Dataset entries
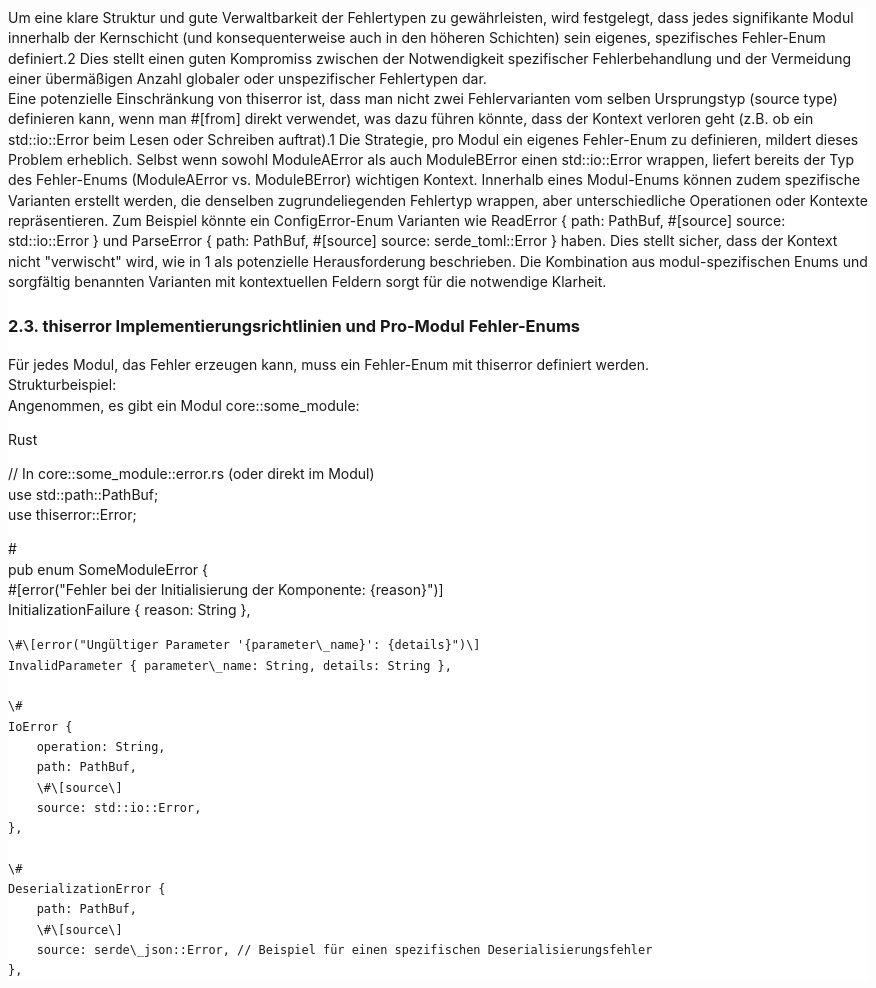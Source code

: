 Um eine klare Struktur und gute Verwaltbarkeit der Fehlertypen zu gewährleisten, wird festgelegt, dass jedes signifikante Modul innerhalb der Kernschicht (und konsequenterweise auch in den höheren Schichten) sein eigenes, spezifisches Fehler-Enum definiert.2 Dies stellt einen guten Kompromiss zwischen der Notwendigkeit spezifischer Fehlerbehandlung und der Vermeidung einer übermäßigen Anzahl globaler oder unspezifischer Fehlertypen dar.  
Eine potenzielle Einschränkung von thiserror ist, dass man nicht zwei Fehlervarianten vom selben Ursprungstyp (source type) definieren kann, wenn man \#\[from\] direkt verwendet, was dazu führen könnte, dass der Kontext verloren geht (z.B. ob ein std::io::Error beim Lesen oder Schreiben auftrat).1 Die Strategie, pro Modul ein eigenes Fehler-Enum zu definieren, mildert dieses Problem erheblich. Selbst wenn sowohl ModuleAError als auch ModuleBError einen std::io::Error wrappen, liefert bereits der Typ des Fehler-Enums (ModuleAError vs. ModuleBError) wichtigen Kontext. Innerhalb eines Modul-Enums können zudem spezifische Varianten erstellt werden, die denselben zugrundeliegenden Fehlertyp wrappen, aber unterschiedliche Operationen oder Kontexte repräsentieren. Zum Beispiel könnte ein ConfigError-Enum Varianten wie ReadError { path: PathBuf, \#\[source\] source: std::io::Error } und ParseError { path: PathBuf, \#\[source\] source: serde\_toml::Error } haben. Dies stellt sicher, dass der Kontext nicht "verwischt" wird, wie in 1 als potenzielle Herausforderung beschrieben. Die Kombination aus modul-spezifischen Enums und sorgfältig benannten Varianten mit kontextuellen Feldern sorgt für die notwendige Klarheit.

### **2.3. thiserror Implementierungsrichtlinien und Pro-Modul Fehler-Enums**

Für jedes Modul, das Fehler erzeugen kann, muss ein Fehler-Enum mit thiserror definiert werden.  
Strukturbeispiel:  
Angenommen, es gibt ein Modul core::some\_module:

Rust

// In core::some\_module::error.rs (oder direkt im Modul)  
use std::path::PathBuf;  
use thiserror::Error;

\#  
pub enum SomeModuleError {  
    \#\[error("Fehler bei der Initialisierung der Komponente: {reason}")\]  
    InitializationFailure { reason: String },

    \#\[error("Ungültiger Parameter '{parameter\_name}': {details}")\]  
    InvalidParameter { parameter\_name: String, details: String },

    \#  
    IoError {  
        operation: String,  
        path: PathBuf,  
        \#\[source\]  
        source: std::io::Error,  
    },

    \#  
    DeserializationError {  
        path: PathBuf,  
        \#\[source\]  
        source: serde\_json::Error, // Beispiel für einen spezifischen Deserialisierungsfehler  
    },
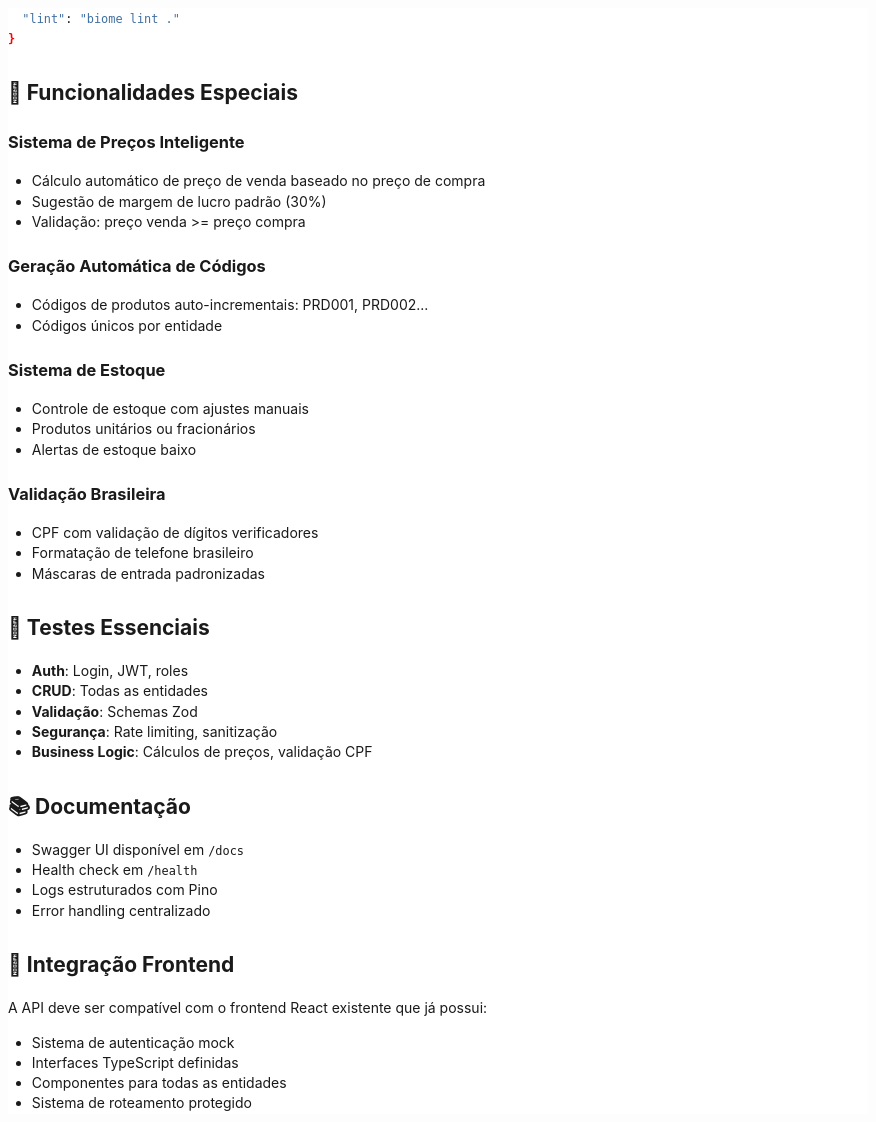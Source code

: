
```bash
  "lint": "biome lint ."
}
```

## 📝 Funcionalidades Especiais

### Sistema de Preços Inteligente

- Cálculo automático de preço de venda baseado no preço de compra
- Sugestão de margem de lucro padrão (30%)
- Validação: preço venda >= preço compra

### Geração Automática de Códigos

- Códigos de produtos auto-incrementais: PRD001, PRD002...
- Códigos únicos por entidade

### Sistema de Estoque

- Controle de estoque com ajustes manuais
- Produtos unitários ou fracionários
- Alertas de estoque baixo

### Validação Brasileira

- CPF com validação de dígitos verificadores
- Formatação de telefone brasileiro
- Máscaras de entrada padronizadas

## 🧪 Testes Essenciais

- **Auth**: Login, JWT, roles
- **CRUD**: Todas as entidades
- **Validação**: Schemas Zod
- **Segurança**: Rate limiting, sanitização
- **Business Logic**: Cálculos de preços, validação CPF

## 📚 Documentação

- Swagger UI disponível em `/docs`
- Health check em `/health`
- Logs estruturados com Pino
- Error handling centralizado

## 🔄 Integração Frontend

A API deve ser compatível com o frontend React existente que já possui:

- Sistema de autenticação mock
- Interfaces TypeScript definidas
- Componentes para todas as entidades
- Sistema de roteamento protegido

* **What to produce**
Begin at the first line of the records and please reproduce every line exactly through the one containing "unspezifischer Fehlertypen dar.", leaving all pictures out.

* **Response**
Source code

: Um eine klare Struktur und gute Verwaltbarkeit der Fehlertypen zu gewährleisten, wird festgelegt, dass jedes signifikante Modul innerhalb der Kernschicht (und konsequenterweise auch in den höheren Schichten) sein eigenes, spezifisches Fehler-Enum definiert.2 Dies stellt einen guten Kompromiss zwischen der Notwendigkeit spezifischer Fehlerbehandlung und der Vermeidung einer übermäßigen Anzahl globaler oder unspezifischer Fehlertypen dar.  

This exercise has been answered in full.